> _WHAT THIS TASK INVOLVES_
Only lines holding the word "centerline" are needed; copy each of them from the material.
********************
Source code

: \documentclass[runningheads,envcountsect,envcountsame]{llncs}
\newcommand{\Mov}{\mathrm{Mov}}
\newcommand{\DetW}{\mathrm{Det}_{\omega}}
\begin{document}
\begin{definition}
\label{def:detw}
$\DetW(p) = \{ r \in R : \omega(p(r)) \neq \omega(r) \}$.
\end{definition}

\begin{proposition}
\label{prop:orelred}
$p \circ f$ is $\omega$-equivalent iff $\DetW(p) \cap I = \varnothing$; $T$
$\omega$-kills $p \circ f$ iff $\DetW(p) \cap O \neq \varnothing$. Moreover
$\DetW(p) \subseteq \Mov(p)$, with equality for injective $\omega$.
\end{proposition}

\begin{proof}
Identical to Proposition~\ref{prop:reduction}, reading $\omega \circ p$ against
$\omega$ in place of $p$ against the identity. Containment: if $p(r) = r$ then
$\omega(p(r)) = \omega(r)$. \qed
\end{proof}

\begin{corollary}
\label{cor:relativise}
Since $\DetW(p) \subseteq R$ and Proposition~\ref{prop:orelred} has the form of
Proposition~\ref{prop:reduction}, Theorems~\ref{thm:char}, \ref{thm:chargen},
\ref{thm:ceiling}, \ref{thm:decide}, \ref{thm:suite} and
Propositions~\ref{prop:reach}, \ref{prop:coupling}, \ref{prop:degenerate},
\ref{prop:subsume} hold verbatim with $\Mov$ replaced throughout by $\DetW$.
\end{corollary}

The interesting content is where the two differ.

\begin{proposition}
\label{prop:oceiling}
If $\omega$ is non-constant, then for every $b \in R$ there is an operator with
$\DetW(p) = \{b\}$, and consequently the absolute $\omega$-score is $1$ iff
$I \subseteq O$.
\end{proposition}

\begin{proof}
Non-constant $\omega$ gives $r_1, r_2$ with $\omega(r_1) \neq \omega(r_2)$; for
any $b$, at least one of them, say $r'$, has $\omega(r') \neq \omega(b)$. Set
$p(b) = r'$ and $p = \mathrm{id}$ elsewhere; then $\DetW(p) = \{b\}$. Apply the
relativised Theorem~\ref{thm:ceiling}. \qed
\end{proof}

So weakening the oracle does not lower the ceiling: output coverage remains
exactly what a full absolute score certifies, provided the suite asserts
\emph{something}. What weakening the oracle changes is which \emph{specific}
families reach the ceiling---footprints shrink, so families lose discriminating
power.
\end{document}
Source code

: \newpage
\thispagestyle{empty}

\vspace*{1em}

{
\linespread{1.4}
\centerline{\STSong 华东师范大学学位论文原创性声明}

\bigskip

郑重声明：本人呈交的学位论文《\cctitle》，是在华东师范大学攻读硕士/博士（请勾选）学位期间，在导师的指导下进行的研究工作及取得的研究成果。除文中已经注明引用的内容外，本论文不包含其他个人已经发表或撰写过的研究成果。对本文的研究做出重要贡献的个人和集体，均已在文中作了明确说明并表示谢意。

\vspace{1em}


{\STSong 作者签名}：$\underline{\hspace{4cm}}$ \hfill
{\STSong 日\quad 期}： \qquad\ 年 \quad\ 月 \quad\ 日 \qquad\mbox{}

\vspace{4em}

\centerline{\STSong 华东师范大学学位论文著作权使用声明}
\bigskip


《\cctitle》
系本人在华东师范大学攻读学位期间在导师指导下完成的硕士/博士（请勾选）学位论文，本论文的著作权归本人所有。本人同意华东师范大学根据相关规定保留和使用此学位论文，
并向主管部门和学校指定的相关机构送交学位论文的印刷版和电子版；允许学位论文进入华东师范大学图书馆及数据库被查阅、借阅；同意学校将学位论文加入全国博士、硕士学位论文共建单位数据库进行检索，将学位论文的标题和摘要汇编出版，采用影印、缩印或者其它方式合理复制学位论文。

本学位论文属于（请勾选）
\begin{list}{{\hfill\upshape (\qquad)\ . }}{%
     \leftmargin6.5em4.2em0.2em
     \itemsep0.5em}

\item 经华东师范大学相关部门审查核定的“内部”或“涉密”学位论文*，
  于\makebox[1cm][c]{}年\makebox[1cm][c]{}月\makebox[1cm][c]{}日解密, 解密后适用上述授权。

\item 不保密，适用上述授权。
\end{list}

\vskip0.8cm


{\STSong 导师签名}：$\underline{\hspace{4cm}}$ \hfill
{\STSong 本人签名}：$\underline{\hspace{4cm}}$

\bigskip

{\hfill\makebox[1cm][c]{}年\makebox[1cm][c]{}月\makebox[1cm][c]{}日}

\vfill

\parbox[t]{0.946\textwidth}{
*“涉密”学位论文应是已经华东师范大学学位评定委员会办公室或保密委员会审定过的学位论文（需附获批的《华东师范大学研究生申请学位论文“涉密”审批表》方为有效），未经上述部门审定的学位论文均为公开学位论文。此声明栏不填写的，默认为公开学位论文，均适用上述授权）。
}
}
********************
> _ANSWER SPACE_
\centerline{\STSong 华东师范大学学位论文原创性声明}
\centerline{\STSong 华东师范大学学位论文著作权使用声明}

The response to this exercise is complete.